Task details - Below is a listing. Write out exactly its lines between the one holding "Pose & ท่าทาง\\" and the one holding "se esiste una", inclusive.

##############################

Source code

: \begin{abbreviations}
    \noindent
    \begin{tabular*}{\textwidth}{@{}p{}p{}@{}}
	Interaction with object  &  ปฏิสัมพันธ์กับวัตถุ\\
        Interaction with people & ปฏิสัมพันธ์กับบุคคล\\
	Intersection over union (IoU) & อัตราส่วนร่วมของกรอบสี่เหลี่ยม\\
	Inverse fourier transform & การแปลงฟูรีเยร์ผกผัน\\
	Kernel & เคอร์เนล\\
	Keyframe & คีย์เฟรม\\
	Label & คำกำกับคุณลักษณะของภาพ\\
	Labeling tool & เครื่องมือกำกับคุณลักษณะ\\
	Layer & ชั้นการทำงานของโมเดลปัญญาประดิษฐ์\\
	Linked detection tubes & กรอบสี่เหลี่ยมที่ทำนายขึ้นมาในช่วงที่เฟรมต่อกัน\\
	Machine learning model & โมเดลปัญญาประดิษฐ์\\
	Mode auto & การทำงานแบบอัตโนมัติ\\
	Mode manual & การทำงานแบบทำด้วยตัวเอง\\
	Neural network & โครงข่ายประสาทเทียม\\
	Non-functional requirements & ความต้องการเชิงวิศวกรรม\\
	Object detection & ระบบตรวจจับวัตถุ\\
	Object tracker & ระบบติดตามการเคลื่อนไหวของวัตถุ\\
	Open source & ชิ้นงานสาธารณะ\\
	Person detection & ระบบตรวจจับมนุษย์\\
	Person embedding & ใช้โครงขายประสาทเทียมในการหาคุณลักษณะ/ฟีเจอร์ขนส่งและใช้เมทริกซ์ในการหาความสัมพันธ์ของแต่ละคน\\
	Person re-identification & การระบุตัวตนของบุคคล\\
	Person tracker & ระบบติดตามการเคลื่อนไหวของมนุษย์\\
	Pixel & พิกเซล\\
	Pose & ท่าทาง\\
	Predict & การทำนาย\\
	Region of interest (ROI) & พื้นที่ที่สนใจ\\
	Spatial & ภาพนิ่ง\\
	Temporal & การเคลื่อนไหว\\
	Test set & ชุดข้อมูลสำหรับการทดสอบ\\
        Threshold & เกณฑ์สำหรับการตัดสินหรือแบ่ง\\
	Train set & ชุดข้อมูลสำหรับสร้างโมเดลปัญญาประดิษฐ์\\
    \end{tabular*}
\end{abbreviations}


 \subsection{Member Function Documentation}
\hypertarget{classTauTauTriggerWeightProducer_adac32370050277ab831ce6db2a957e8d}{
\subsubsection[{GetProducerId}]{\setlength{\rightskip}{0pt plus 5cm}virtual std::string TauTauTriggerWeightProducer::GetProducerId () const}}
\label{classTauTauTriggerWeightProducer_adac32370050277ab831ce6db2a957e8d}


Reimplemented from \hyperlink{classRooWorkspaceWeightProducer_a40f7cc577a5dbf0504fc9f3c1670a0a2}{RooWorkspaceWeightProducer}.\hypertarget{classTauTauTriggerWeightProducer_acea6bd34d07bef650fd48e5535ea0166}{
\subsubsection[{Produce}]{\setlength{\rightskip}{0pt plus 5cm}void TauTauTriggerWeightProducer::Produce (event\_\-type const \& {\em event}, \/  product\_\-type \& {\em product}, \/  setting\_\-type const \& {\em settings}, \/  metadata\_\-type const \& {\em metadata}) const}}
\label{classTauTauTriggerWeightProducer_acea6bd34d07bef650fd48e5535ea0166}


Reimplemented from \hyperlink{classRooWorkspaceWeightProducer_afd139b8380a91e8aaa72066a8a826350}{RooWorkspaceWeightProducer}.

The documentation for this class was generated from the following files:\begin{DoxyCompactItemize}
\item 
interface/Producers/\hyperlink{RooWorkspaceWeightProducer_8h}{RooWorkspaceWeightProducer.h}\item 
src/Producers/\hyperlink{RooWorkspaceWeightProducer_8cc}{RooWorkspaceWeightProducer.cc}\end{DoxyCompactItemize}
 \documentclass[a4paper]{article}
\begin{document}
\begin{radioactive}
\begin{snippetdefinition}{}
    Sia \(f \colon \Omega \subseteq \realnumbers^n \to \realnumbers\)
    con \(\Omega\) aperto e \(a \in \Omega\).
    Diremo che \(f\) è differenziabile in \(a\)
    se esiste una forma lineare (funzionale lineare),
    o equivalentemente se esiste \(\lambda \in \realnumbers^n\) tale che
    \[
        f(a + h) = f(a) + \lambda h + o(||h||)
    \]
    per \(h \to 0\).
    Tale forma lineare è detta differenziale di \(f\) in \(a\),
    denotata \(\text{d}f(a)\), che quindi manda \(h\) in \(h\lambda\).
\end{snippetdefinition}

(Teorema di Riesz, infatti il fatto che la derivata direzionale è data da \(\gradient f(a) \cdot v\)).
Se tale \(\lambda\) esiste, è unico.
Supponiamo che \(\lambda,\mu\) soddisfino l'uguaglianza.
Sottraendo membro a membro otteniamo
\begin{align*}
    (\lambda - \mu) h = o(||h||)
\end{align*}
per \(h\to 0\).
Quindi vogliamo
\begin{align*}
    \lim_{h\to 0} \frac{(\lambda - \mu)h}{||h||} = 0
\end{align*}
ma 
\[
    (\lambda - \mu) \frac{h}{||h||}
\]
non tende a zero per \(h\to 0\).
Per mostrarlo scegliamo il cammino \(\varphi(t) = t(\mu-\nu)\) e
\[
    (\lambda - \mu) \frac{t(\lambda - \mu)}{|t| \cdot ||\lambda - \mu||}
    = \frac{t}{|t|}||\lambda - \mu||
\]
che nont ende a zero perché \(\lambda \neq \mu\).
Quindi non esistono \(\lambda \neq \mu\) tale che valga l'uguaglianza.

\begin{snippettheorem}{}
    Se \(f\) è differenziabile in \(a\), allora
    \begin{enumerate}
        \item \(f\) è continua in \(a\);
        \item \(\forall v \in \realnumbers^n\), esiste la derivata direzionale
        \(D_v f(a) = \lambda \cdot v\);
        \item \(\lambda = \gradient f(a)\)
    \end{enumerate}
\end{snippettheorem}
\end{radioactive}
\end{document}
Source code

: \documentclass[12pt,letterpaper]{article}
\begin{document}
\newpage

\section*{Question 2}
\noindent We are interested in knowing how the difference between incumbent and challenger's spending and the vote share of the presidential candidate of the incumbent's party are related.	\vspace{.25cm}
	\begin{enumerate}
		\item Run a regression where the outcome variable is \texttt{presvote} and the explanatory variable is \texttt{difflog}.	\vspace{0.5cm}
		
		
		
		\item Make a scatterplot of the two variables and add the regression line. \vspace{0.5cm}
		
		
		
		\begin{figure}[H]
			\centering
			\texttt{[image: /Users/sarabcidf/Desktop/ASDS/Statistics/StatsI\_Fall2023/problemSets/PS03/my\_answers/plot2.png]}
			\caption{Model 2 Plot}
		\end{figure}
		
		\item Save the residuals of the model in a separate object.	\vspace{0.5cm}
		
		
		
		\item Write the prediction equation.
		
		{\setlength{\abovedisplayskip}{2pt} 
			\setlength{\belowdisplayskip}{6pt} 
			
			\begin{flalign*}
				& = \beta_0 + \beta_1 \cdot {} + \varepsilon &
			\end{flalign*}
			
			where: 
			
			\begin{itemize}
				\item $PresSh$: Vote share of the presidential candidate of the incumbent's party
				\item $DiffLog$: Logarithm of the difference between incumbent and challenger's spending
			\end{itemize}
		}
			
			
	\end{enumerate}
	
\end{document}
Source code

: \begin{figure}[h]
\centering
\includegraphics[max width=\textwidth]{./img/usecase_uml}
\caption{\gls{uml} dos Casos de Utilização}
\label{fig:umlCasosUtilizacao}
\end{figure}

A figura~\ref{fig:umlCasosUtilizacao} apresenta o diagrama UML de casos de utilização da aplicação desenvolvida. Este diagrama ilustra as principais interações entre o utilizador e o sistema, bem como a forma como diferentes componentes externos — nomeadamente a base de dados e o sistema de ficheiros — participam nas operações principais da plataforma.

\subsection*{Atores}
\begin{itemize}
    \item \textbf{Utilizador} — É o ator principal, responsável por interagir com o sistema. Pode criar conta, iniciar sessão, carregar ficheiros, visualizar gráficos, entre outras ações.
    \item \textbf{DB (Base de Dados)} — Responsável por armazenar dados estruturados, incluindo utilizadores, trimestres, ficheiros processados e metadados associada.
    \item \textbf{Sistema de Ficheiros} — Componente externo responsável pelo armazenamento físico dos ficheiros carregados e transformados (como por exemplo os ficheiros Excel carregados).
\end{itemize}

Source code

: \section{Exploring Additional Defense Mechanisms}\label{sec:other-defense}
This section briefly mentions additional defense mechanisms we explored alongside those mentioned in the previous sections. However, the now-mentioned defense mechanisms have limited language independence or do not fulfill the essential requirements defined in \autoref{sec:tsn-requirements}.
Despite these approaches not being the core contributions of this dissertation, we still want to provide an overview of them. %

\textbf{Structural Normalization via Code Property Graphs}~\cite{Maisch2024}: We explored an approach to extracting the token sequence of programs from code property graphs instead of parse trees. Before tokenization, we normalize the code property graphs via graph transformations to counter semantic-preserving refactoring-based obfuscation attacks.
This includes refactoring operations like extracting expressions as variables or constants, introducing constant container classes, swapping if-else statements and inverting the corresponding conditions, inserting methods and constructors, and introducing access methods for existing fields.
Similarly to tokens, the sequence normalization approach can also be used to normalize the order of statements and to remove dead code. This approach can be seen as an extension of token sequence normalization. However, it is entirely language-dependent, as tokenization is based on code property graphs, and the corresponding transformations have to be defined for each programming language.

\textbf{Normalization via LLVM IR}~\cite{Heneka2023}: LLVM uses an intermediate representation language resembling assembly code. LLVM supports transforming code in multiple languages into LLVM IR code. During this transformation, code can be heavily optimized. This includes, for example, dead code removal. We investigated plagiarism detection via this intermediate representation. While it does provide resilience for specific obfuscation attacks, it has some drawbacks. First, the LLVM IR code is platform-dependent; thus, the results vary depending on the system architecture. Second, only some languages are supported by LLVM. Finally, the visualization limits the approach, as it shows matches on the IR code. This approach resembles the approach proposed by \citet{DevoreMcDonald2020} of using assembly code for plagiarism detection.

##############################

Reply -
	Pose & ท่าทาง\\
	Predict & การทำนาย\\
	Region of interest (ROI) & พื้นที่ที่สนใจ\\
	Spatial & ภาพนิ่ง\\
	Temporal & การเคลื่อนไหว\\
	Test set & ชุดข้อมูลสำหรับการทดสอบ\\
        Threshold & เกณฑ์สำหรับการตัดสินหรือแบ่ง\\
	Train set & ชุดข้อมูลสำหรับสร้างโมเดลปัญญาประดิษฐ์\\
    \end{tabular*}
\end{abbreviations}


 \subsection{Member Function Documentation}
\hypertarget{classTauTauTriggerWeightProducer_adac32370050277ab831ce6db2a957e8d}{
\subsubsection[{GetProducerId}]{\setlength{\rightskip}{0pt plus 5cm}virtual std::string TauTauTriggerWeightProducer::GetProducerId () const}}
\label{classTauTauTriggerWeightProducer_adac32370050277ab831ce6db2a957e8d}


Reimplemented from \hyperlink{classRooWorkspaceWeightProducer_a40f7cc577a5dbf0504fc9f3c1670a0a2}{RooWorkspaceWeightProducer}.\hypertarget{classTauTauTriggerWeightProducer_acea6bd34d07bef650fd48e5535ea0166}{
\subsubsection[{Produce}]{\setlength{\rightskip}{0pt plus 5cm}void TauTauTriggerWeightProducer::Produce (event\_\-type const \& {\em event}, \/  product\_\-type \& {\em product}, \/  setting\_\-type const \& {\em settings}, \/  metadata\_\-type const \& {\em metadata}) const}}
\label{classTauTauTriggerWeightProducer_acea6bd34d07bef650fd48e5535ea0166}


Reimplemented from \hyperlink{classRooWorkspaceWeightProducer_afd139b8380a91e8aaa72066a8a826350}{RooWorkspaceWeightProducer}.

The documentation for this class was generated from the following files:\begin{DoxyCompactItemize}
\item 
interface/Producers/\hyperlink{RooWorkspaceWeightProducer_8h}{RooWorkspaceWeightProducer.h}\item 
src/Producers/\hyperlink{RooWorkspaceWeightProducer_8cc}{RooWorkspaceWeightProducer.cc}\end{DoxyCompactItemize}
 \documentclass[a4paper]{article}
\begin{document}
\begin{radioactive}
\begin{snippetdefinition}{}
    Sia \(f \colon \Omega \subseteq \realnumbers^n \to \realnumbers\)
    con \(\Omega\) aperto e \(a \in \Omega\).
    Diremo che \(f\) è differenziabile in \(a\)
    se esiste una forma lineare (funzionale lineare),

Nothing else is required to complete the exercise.